Le ravissement de Dolly Doll

Penchée sur la cuvette, Dolly réfléchit à la manière dont elle pourrait s’essuyer la bouche. Plus de papier toilette. Il ne reste comme solution que de tacher sa robe, une jolie robe en Vichy jaune. Dolly se dit que ce vêtement ressemble à un torchon. Elle le porte à ses lèvres puis se mouche dedans. Elle tarde à sortir, trop sonnée pour envisager de faire un pas devant l’autre. Elle se relève avec difficulté, ses membres lourds sont trop grossiers pour l’espace confiné dans lequel elle se trouve. Essoufflée, des mèches de cheveux collées au visage, Dolly fixe son reflet dans le miroir. Elle se fait l’effet d’un monstre bouffi. Le néon blanc chauffe sa peau grasse et luisante. Le collier de perles qu’elle porte la gratte et des plaques rouges apparaissent sur son décolleté. Alors qu’elle s’apprête à se laver les mains, Dolly remarque un petit objet à côté de la boîte à savon. Un tube bleu métallisé au bout doré et sculpté.
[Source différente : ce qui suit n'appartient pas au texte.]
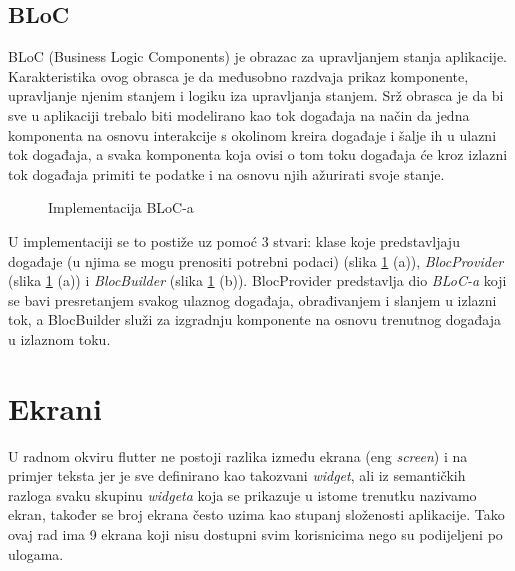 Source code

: \documentclass[times, utf8, zavrsni]{fer}
\begin{document}
\subsection{BLoC}
BLoC (Business Logic Components) je obrazac za upravljanjem stanja aplikacije. Karakteristika ovog obrasca
je da međusobno razdvaja prikaz komponente, upravljanje njenim stanjem i logiku iza upravljanja stanjem.
Srž obrasca je da bi sve u aplikaciji trebalo biti modelirano kao tok događaja na način da jedna komponenta
na osnovu interakcije s okolinom kreira događaje i šalje ih u ulazni tok događaja, a svaka komponenta koja
ovisi o tom toku događaja će kroz izlazni tok događaja primiti te podatke i na osnovu njih ažurirati svoje stanje.
\begin{figure}[h]
      \centering
      \caption{Implementacija BLoC-a}
      \label{fig:BLoC}
\end{figure}
U implementaciji se to postiže uz pomoć 3 stvari: klase koje predstavljaju događaje (u njima se mogu prenositi
potrebni podaci) (slika \ref{fig:BLoC} (a)), \textit{BlocProvider} (slika \ref{fig:BLoC} (a))
i \textit{BlocBuilder} (slika \ref{fig:BLoC} (b)). BlocProvider predstavlja dio \textit{BLoC-a}
koji se bavi presretanjem svakog ulaznog događaja, obrađivanjem i slanjem u izlazni tok, a BlocBuilder
služi za izgradnju komponente na osnovu trenutnog događaja u izlaznom toku.

\section{Ekrani}
U radnom okviru flutter ne postoji razlika između ekrana (eng \textit{screen}) i na primjer teksta jer je sve definirano
kao takozvani \textit{widget}, ali iz semantičkih razloga svaku skupinu \textit{widgeta} koja
se prikazuje u istome trenutku nazivamo ekran, također se broj ekrana često uzima kao stupanj
složenosti aplikacije. Tako ovaj rad ima 9 ekrana koji nisu dostupni svim korisnicima nego
su podijeljeni po ulogama.
\end{document}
Dolly commence par l’observer, comme pour l’amadouer, puis avance ses doigts potelés dans sa direction. Contact froid du métal. Elle le fait rouler entre ses mains, puis sur ses bras, ses seins, son visage. D’abord timide puis de plus en plus vigoureuse. Elle a oublié la lumière du néon. Elle approche son visage du miroir, se regarde dans les yeux. Son haleine à la grenadine produit de la buée. Elle enlace le tube dans sa main, l’ouvre avec délicatesse, aperçoit un bout écarlate dans le tube métallisé. Elle le renifle, le touche avec prudence. Doucement, elle palpe le tube et trouve enfin comment faire sortir la chose écarlate et odoriférante. Elle la porte à sa bouche, la main tremblante, et s’enduit les lèvres de son sirop pourpre. D’abord la lèvre du bas, puis celle du haut. Les frotter délicatement l’une contre l’autre. Essuyer ce qui a débordé avec un mouchoir. Dolly utilise sa robe qu’elle tache grassement.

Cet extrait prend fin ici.